No skeletal abnormality has been reported, with the exception of two ILLD cases with delayed bone age[5]. Our case had marked acetabular dysplasia consistent with developmental hip dysplasia. Other than being female, this infant did not have other risk factors[17], such as breach presentation upon delivery, local infection, or trauma. Whole exome sequencing did not reveal abnormalities in previously reported susceptible genes such as GDF5, TBX4, ASPN, IL-6, TGF-b1, and PAPPA2[18]. Hip dysplasia is associated with CMT[19], and the rate of hip dysplasia among children with CMT ranges from 6% to 8.1%[20]. Novarino et al[11] reported four cases of HSPs with compound heterozygous variants of the MARS gene in a family with infantile onset delayed motor milestones and disabilities upon crawling/walking. Two cases had bilateral Achilles contracture, one had scoliosis, but none had hip-joint abnormalities.
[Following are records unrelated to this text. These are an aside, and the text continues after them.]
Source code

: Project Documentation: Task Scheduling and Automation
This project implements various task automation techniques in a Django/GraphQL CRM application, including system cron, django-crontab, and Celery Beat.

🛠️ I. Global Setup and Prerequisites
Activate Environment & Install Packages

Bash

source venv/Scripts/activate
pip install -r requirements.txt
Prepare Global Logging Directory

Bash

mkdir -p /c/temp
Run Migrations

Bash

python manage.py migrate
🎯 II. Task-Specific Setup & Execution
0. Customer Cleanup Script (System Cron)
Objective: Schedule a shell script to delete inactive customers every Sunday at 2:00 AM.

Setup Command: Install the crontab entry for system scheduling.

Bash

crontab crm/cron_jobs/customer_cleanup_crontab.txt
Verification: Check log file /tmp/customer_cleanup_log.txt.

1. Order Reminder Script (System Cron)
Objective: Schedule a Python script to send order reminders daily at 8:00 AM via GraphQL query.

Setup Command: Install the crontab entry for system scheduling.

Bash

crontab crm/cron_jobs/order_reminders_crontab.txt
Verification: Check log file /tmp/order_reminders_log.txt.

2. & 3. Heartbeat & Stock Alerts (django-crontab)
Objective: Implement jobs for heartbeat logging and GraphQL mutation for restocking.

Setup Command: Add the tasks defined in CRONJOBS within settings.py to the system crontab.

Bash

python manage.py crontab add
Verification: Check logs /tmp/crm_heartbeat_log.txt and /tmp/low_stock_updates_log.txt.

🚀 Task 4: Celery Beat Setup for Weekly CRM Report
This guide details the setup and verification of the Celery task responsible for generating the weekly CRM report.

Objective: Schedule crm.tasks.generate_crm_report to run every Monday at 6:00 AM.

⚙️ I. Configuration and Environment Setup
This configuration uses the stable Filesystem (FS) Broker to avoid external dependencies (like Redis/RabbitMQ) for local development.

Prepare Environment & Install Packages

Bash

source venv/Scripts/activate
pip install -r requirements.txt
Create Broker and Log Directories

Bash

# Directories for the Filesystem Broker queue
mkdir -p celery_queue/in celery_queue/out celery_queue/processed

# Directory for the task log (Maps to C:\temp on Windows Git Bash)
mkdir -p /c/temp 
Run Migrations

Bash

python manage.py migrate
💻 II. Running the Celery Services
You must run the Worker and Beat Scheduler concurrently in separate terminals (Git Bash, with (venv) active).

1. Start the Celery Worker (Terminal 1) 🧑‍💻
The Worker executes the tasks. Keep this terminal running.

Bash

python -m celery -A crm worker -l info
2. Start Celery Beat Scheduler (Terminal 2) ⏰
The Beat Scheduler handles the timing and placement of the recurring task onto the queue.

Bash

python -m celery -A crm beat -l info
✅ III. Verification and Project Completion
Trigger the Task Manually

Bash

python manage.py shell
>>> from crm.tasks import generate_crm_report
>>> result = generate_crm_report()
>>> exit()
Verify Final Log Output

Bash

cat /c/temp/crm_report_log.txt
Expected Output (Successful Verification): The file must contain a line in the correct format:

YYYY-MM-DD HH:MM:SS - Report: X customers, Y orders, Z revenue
A recent report of an ILLD case[10] with a p.Arg618Cys variant was also associated with CMT in a previous report[6], indicating ILLD and CMT may share a similar disease-causing mechanism. All reported cases of CMT, ILLD, and HSPs associated with the MARS gene had missense mutations. Our case had a truncating mutation and an insertion of a single amino acid. Severe mutations may have been responsible for the hip dysplasia, which could be an early manifestation of CMT in this patient.

The c.2158C>T/p.Gln720Stop, which was inherited from the mother, caused the glutamine amino acid change at position 720, leading to a stop codon at a well-conserved α-helix bundle domain (anti-codon binding domain) of the methionyl-tRNA synthetase protein.

The tri-nucleotide insertion (c.893_894insTCG) with paternal origin caused the insertion of a single amino acid (arginine) at position 299 in the Rossmann fold domain (catalysis center). Nine out of 12 ILLD variants reported so far affected an amino acid in the Rossmann fold domain (Figure 2B). Arg299 is adjacent to the active methionine-binding site of human MetRS, which is surrounded by the amino acid residues Arg12, Leu13, Pro14, Thr257, Gly259, Tyr260, Asn297, and His301[21].

All eight mutations from European ILLD cases were located in the Rossmann fold of the MARS protein. However, only one out of four mutations from Chinese cases carried mutations in the Rossmann fold domain, and the location of mutations among Chinese ILLD cases was significantly different from that of European ILLD cases (Fisher's exact = 0.018) (Figure 2B). Our case also suggested that severe mutations may lead to more organ/system involvement and severe outcomes.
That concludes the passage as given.